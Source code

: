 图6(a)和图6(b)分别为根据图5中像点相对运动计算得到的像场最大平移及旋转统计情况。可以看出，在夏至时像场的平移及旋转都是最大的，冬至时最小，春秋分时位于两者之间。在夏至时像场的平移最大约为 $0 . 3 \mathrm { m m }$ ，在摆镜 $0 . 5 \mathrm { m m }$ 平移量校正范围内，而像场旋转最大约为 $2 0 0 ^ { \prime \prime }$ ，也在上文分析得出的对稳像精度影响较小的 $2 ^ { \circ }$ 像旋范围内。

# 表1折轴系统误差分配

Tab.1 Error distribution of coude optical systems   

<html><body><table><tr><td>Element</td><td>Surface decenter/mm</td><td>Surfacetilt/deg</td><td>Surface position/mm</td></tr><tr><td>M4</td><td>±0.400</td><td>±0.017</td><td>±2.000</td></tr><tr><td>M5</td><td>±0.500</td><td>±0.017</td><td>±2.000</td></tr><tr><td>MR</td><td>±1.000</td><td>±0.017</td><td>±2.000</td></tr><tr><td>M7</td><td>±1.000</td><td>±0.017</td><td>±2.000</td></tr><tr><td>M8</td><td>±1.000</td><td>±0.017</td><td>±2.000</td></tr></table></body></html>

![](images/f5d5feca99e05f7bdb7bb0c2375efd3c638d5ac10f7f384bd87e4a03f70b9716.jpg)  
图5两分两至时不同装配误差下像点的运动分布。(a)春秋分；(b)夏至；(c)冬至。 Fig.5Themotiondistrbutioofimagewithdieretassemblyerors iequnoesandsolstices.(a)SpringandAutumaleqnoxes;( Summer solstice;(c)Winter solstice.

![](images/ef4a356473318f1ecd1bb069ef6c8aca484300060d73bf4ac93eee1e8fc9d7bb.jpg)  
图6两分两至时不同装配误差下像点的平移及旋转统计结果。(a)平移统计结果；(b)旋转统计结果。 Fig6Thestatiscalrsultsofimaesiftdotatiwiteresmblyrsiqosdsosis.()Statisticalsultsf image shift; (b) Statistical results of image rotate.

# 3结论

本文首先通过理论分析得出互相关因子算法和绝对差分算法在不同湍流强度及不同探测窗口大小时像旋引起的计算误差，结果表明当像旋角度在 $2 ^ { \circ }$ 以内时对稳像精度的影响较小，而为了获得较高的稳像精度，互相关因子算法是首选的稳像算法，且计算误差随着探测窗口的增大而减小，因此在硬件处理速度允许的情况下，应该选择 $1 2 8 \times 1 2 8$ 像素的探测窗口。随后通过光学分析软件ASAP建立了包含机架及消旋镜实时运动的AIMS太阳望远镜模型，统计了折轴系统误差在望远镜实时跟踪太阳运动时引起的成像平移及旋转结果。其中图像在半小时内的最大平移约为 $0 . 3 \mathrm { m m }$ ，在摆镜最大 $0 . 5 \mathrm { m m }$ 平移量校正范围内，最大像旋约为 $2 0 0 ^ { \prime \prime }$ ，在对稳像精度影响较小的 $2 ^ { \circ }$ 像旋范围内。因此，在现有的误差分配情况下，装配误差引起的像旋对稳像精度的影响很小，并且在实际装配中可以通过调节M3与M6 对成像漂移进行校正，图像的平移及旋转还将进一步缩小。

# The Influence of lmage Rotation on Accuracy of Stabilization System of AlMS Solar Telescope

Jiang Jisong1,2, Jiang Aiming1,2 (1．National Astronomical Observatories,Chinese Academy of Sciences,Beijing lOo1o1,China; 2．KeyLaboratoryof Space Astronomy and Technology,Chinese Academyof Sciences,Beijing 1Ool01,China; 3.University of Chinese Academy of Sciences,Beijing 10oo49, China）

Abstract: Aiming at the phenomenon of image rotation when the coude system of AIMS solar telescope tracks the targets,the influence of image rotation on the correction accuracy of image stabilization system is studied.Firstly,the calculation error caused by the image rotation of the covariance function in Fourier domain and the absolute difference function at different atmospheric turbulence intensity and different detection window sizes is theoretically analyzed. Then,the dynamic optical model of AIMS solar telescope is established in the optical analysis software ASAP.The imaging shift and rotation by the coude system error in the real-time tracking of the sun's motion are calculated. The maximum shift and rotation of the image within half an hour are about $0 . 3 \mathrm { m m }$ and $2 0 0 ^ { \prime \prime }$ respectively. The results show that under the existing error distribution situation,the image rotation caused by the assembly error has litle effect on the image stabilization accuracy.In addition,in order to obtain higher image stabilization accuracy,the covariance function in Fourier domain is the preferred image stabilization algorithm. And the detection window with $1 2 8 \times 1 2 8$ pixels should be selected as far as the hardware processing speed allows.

========================

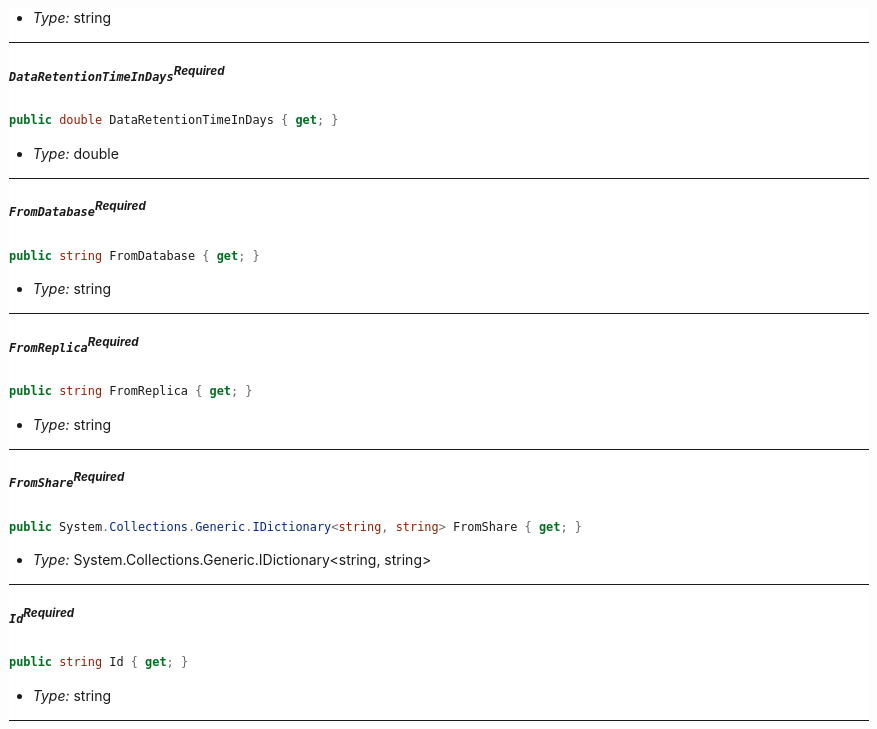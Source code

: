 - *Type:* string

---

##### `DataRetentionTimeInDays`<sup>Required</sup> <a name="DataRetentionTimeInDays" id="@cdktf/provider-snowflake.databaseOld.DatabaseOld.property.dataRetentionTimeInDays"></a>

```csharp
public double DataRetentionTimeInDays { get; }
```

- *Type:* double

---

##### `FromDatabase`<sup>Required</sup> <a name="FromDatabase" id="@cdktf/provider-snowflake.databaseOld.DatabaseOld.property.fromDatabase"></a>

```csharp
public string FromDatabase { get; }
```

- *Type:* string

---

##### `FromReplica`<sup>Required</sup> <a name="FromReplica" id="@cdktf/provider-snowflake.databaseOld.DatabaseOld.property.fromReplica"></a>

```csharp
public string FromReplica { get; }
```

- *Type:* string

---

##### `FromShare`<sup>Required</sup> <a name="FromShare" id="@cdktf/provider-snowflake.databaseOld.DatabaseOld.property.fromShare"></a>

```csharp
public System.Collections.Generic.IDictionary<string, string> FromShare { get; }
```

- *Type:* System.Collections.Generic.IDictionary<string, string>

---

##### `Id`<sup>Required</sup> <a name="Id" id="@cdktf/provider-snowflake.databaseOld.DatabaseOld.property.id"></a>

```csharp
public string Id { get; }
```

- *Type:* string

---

========================

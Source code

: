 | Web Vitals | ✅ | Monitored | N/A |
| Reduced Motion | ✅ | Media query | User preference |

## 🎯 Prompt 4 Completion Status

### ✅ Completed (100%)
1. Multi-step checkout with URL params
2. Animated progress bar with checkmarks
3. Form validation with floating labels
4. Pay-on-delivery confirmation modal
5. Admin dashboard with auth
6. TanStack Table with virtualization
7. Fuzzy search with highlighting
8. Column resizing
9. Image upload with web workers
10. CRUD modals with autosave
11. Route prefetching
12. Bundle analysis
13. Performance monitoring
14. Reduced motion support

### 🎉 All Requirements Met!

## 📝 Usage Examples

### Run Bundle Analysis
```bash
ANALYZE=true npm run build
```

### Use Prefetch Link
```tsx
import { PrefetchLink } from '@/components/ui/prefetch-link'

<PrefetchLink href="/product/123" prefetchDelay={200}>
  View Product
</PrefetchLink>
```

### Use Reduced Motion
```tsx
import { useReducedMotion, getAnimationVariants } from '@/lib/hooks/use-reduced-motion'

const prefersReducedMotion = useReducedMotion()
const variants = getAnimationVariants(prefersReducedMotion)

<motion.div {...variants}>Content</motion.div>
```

========================

PROBLEM DESCRIPTION: Extract, from the listing above, every line where the string "public" occurs.

SOLUTION FOR THIS EXERCISE:
public double DataRetentionTimeInDays { get; }
public string FromDatabase { get; }
public string FromReplica { get; }
public System.Collections.Generic.IDictionary<string, string> FromShare { get; }
public string Id { get; }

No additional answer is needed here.